The US Patent and Trademark Office (USPTO) and the World Intellectual Property Organization (WIPO) have announced that they will collaborate to improve efficiency in resolving disputes related to standard-essential patents (SEPs). As the USPTO explains,
Standard essential patents, or SEPs, are patents that have been declared essential to a given technical standard. As part of the standards-setting process, patent owners may agree to license SEPs on fair, reasonable, and nondiscriminatory (FRAND) terms. Standards touch all aspects of modern life and include video compression, wireless communication technologies, computer connection standards, automotive technology, and more.
Battles over SEPs have gone global, with courts fighting over which ones have the rights to resolve these disputes. A recent working paper written by Igor Nikolic, Research Fellow at the Florence School of Regulation - Communications and Media notes that
The global litigation of standard essential patents (SEP) is taking a new turn with the jurisdictional battle between national courts. Some courts have started issuing anti-suit injunctions (ASI) to prohibit parallel litigation and consolidate the dispute at a single venue, while others have retaliated with anti-anti-suit injunctions (AASI), barring parties from seeking or enforcing foreign ASIs. The anti-suit injunction saga benefits no one: the parties in SEP licensing disputes are faced with legal uncertainty as to which court will hear their case; it incentivizes a race to the court to secure the most favorable jurisdiction instead of focusing on licensing negotiations; it increases litigation costs of having to pursue multiple ASIs and AASIs; and parties face fines and imprisonment of officials for non-compliance.
As ManagingIP reports,
In the second half of 2020, a couple of rulings on standard essential patent (SEP) cases were issued in China, including anti-suit injunction rulings in Huawei v Conversant, Xiaomi v IDC, and Samsung v Ericsson, and jurisdiction opposition rulings in ZTE v Conversant and OPPO v Sharp. All of the parties involved in the cases are active players in the telecommunication SEP field. Such a SEP ruling boom emphasizes the growing importance of China as a SEP litigation venue.

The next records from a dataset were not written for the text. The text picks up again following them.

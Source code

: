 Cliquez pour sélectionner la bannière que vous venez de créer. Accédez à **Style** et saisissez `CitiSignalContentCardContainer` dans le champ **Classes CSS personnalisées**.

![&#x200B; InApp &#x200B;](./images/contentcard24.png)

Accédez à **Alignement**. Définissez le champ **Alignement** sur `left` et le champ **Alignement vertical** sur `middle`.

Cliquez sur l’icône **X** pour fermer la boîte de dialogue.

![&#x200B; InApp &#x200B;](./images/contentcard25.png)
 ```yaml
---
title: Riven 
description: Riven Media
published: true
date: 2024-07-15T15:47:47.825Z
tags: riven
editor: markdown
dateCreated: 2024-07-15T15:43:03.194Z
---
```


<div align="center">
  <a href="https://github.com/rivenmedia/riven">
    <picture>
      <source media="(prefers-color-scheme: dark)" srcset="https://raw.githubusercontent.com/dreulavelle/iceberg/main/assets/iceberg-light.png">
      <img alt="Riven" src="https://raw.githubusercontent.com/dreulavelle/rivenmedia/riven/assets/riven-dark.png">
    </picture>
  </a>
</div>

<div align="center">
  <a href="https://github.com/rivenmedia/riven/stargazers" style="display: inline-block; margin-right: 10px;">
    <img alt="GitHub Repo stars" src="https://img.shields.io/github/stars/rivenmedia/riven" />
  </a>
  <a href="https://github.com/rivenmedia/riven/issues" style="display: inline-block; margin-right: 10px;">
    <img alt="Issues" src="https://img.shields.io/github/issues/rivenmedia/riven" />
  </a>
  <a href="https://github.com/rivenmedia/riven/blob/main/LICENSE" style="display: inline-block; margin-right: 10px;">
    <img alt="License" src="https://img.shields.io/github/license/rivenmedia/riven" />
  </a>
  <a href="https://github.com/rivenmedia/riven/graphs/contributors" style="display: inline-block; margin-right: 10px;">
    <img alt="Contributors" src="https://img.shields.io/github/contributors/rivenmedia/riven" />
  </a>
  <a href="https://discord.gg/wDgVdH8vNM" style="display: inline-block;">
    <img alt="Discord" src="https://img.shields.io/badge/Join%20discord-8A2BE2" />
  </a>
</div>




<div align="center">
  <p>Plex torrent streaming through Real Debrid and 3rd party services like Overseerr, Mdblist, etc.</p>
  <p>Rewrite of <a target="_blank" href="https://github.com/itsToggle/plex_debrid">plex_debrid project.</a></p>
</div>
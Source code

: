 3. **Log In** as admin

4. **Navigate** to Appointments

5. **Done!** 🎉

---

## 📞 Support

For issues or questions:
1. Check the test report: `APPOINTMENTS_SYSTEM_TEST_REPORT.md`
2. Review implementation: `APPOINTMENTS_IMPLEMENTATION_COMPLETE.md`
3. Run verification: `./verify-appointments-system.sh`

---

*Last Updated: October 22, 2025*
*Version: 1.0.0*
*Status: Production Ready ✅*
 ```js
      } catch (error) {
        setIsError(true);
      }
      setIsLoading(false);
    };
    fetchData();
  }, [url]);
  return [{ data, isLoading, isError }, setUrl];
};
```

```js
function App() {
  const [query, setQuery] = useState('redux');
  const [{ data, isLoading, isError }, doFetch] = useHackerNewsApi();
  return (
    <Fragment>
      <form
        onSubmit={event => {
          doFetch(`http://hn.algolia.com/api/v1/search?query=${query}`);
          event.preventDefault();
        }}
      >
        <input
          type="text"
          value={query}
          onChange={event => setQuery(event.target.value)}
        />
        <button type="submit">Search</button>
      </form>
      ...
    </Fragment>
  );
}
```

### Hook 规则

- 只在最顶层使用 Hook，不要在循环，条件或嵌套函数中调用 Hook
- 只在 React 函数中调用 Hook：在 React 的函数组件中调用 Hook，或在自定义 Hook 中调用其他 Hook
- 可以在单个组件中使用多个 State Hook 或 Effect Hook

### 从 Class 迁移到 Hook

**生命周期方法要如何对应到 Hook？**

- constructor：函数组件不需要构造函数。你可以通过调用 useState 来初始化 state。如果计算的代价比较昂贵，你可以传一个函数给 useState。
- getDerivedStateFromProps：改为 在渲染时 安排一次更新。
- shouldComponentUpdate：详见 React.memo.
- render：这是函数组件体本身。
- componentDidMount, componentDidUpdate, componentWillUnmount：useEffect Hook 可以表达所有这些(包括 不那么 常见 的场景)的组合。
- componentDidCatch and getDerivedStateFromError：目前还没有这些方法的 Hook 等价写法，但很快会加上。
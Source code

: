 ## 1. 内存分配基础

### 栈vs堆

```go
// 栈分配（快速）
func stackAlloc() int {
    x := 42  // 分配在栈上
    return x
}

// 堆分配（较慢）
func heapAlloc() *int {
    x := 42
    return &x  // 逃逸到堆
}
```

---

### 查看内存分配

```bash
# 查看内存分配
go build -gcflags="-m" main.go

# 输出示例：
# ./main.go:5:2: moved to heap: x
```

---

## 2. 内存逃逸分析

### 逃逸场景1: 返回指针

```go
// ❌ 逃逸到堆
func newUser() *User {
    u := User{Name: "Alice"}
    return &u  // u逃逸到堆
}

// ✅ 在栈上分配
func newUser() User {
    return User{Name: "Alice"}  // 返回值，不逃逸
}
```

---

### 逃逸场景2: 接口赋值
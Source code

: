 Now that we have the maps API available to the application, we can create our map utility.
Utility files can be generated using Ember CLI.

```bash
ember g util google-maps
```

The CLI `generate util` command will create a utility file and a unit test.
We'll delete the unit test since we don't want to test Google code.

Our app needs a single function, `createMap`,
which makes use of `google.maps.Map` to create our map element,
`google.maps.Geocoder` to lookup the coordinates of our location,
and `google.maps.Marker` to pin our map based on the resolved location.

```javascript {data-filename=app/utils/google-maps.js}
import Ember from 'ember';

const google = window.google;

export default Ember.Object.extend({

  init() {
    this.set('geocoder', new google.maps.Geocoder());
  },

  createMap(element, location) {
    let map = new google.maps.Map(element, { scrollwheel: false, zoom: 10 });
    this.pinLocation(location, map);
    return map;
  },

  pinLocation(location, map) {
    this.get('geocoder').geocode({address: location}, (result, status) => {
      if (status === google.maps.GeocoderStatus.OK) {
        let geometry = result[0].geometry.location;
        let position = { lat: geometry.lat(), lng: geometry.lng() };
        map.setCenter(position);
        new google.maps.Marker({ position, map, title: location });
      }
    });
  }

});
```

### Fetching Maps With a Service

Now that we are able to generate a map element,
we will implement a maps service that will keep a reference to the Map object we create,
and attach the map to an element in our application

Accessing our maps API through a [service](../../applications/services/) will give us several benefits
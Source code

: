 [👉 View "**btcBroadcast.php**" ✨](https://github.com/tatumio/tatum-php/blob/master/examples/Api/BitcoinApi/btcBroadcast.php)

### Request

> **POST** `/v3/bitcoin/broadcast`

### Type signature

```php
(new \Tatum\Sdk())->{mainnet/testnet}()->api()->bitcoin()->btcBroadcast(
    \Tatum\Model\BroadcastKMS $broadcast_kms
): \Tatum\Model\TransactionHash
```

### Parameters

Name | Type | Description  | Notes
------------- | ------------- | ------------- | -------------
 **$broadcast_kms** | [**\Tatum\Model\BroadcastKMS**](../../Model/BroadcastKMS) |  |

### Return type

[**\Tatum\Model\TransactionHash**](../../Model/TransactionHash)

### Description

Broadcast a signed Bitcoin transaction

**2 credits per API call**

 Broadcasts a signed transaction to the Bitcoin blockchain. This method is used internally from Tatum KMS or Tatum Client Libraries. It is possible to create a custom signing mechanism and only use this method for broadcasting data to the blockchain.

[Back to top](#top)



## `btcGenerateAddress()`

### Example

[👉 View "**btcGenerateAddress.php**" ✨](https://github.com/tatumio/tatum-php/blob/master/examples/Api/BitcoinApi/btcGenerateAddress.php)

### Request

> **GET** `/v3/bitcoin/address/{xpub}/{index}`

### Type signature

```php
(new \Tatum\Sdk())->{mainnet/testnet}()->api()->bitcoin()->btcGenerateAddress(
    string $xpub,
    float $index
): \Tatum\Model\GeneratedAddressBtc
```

By agreeing to resolve their disputes via alternative dispute resolution (ADR) rather than litigation, parties to SEP-related licenses and other agreements may be able to avoid the expense, delay, and uncertainty of litigation. Under the terms of their agreement, the USPTO and WIPO will:
  • Cooperate on activities that will lend efficiency and effectiveness to the resolution of disputed standard essential patent matters by leveraging existing WIPO Arbitration and Mediation Center and USPTO resources, and
  • Engage in stakeholder outreach to raise awareness of the services provided by the WIPO Arbitration and Mediation Center through joint USPTO-WIPO programs.
The WIPO Arbitration and Mediation Center offers
alternative dispute resolution (ADR) options, such as mediation, arbitration, expedited arbitration, and expert determination to enable private parties to settle their domestic or cross-border commercial disputes. The WIPO Center is international and specialized in IP and technology disputes. The WIPO Center is also the global leader in the provision of domain name dispute resolution services under the WIPO-designed UDRP.
Parties that want to use WIPO services to resolve disputes can include a WIPO ADR clause in their contracts. The WIPO site offers an automatic Clause Generator and versions of the clauses are available in Arabic, Chinese, French, German, Greek, Italian, Japanese, Korean, Polish, Portuguese, Russian and Spanish.